• [Task instructions]:
The required output is the lines below from the line containing "Then you can" to the line containing "- **AGER Ports/Adapters", inclusive, retyped exactly. No other lines belong in it.

▽

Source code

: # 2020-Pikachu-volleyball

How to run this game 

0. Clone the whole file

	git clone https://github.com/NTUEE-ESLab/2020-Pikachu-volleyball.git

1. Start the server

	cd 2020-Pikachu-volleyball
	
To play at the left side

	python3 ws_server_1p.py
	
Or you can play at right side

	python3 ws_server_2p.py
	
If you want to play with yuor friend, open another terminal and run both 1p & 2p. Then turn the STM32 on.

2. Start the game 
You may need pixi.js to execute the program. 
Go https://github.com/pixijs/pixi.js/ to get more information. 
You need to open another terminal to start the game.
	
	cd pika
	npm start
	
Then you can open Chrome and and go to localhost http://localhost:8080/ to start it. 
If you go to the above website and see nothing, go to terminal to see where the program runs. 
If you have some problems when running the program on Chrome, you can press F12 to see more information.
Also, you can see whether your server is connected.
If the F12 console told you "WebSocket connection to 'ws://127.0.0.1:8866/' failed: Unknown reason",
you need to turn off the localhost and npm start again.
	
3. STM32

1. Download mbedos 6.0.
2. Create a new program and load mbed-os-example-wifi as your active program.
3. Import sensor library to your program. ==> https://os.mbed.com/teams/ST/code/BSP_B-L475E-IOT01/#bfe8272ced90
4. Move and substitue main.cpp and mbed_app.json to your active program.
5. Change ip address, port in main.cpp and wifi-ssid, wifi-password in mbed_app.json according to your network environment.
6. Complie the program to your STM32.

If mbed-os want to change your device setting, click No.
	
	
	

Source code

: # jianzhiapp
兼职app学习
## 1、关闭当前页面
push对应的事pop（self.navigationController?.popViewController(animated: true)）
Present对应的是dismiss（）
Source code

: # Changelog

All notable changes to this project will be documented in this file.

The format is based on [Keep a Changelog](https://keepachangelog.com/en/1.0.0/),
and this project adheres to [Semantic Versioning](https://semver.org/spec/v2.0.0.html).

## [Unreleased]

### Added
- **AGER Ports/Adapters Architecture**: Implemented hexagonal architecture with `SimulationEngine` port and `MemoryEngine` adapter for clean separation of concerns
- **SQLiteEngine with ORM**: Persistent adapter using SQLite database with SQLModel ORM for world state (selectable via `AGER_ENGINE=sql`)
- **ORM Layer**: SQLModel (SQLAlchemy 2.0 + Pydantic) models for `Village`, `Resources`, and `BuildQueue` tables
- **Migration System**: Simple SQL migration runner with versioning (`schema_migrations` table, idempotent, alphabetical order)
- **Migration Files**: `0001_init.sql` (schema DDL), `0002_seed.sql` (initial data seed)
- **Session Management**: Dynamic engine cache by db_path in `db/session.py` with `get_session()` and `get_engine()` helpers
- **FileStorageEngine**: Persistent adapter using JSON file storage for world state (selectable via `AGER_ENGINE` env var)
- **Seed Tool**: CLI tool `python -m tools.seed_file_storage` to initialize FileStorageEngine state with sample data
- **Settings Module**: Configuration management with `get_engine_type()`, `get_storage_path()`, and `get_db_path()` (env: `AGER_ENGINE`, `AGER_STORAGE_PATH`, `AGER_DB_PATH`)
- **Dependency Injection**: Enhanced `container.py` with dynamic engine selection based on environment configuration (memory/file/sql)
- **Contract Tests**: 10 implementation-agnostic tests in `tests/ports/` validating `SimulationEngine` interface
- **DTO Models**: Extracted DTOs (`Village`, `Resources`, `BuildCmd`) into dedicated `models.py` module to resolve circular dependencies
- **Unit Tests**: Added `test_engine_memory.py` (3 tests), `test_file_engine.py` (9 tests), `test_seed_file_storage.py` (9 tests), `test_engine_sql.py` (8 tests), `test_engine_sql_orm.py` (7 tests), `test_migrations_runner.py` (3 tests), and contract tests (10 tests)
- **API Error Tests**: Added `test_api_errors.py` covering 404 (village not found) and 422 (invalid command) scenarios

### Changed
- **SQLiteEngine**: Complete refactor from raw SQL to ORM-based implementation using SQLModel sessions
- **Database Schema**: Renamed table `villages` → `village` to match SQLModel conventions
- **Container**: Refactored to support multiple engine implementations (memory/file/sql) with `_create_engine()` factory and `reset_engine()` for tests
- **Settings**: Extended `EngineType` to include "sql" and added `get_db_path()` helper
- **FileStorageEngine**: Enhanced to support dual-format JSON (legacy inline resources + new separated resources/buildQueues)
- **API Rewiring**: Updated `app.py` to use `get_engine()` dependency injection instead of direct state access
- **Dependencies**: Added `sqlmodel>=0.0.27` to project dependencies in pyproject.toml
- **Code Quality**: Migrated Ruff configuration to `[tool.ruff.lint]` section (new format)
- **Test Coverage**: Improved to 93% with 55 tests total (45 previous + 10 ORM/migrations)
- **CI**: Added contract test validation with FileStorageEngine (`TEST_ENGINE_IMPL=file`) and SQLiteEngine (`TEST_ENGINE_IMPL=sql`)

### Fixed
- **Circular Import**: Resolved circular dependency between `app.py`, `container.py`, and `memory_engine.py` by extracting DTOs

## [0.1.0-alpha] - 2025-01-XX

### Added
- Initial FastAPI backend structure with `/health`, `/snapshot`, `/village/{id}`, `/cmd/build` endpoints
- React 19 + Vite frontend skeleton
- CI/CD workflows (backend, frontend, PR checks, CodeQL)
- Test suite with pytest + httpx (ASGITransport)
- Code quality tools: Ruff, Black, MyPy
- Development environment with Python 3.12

△

• [Reply to the exercise]:
Then you can open Chrome and and go to localhost http://localhost:8080/ to start it. 
If you go to the above website and see nothing, go to terminal to see where the program runs. 
If you have some problems when running the program on Chrome, you can press F12 to see more information.
Also, you can see whether your server is connected.
If the F12 console told you "WebSocket connection to 'ws://127.0.0.1:8866/' failed: Unknown reason",
you need to turn off the localhost and npm start again.
	
3. STM32

1. Download mbedos 6.0.
2. Create a new program and load mbed-os-example-wifi as your active program.
3. Import sensor library to your program. ==> https://os.mbed.com/teams/ST/code/BSP_B-L475E-IOT01/#bfe8272ced90
4. Move and substitue main.cpp and mbed_app.json to your active program.
5. Change ip address, port in main.cpp and wifi-ssid, wifi-password in mbed_app.json according to your network environment.
6. Complie the program to your STM32.

If mbed-os want to change your device setting, click No.
	
	
	

Source code

: # jianzhiapp
兼职app学习
## 1、关闭当前页面
push对应的事pop（self.navigationController?.popViewController(animated: true)）
Present对应的是dismiss（）
Source code

: # Changelog

All notable changes to this project will be documented in this file.

The format is based on [Keep a Changelog](https://keepachangelog.com/en/1.0.0/),
and this project adheres to [Semantic Versioning](https://semver.org/spec/v2.0.0.html).

## [Unreleased]

### Added
- **AGER Ports/Adapters Architecture**: Implemented hexagonal architecture with `SimulationEngine` port and `MemoryEngine` adapter for clean separation of concerns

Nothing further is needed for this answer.